Conclusion (1 or 2 pages)

• Summarize the most important or innovative design features.

• Summarize the test results.

• Discuss the problems with your initial design and the solutions you implemented.

• Suggest improvements to the design.

Circuit Diagrams

• Circuit diagrams convey information about design elements, making building and debugging easier.

• Always use a template and a straightedge.

• Where possible, design circuit diagrams so that information flows from left to right and top to bottom.

• Derive the part location from the coordinates for column (in your kit, pads A through E, left to right) and row (chip position, from top to bottom).

• Whenever possible, put the gate input on the left, output on the right.
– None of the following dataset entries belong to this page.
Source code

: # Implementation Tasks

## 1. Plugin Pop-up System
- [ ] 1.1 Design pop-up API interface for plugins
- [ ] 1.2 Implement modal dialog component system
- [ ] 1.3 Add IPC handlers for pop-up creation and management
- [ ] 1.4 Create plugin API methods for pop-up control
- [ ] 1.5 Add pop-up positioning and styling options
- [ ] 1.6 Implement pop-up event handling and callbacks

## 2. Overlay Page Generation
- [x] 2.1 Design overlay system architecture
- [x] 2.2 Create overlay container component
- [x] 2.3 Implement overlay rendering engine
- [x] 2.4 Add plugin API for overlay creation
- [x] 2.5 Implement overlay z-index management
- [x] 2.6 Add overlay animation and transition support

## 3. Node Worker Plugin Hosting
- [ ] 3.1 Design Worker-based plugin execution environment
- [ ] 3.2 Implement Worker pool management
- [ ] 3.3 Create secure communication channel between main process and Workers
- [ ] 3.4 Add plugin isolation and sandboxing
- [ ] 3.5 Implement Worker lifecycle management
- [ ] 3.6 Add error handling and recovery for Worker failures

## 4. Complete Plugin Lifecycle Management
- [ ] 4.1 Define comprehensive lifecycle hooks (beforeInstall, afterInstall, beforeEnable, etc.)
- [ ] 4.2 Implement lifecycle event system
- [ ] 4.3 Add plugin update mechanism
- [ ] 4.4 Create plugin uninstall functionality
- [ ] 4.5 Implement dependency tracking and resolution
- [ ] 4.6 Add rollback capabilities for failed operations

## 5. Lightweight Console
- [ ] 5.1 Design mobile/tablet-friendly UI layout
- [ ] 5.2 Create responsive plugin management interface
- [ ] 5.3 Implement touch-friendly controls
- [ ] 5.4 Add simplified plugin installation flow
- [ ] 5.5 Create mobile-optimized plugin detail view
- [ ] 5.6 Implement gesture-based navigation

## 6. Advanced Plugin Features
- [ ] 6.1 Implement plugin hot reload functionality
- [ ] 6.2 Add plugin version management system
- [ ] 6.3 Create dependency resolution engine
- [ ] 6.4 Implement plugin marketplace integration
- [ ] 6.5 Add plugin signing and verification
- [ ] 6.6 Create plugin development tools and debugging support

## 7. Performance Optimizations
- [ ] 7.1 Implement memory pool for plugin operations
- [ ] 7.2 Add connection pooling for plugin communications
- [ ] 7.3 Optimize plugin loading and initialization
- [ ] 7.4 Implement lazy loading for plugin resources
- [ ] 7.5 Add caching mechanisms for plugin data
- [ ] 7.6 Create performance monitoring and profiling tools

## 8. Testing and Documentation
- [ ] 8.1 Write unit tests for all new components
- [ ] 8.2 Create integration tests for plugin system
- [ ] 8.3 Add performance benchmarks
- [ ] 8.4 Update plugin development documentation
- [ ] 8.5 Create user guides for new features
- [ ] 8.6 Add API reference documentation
• For chips containing small gates (including buffer and register chips), draw out the individual gates. Do not draw the chip as a block, with wires connected to the pins in their real-world positions. This practice leads to confusing diagrams that obscure the functions of circuits.

 

 

• For larger, complicated chips (counters, adders, etc.), draw the chip as a block, and label it by function (signal inputs together, outputs together, similar control inputs together, etc.), not by the physical layout of the chip's pins.

 

 

• Label all input and output signals to a circuit. If possible, use one starting point for each signal, and split the signal to show multiple inputs. If dense diagrams require multiple starting points for a signal, then label all instances of a signal.

• To show wires, use only horizontal and vertical lines, drawn with a straightedge. To show a connection, use a dot. To show a non-connection point, use intersecting lines with no dot: do not use a "hop-over."

Timing Diagrams

• If possible, group signals by operations of short duration. Draw separate diagrams for each operation. Examples include memory reads and writes, data buffering, video frame synchronization, etc.

• Show only the relevant signals, such as control signals and some signal that indicates the state of data lines (usually either valid or invalid).

• In synchronous systems, show a clock signal.

• Show each signal with a separate trace, even if the trace is identical to that of another signal. Label all signals.

• Usually, do not show propagation delays.

• Indicate situations in which an edge on one signal causes a change in another signal. (See Figure C6.)

• Abbreviate data bus contents unless one of the data bits must be drawn separately for one of the above reasons.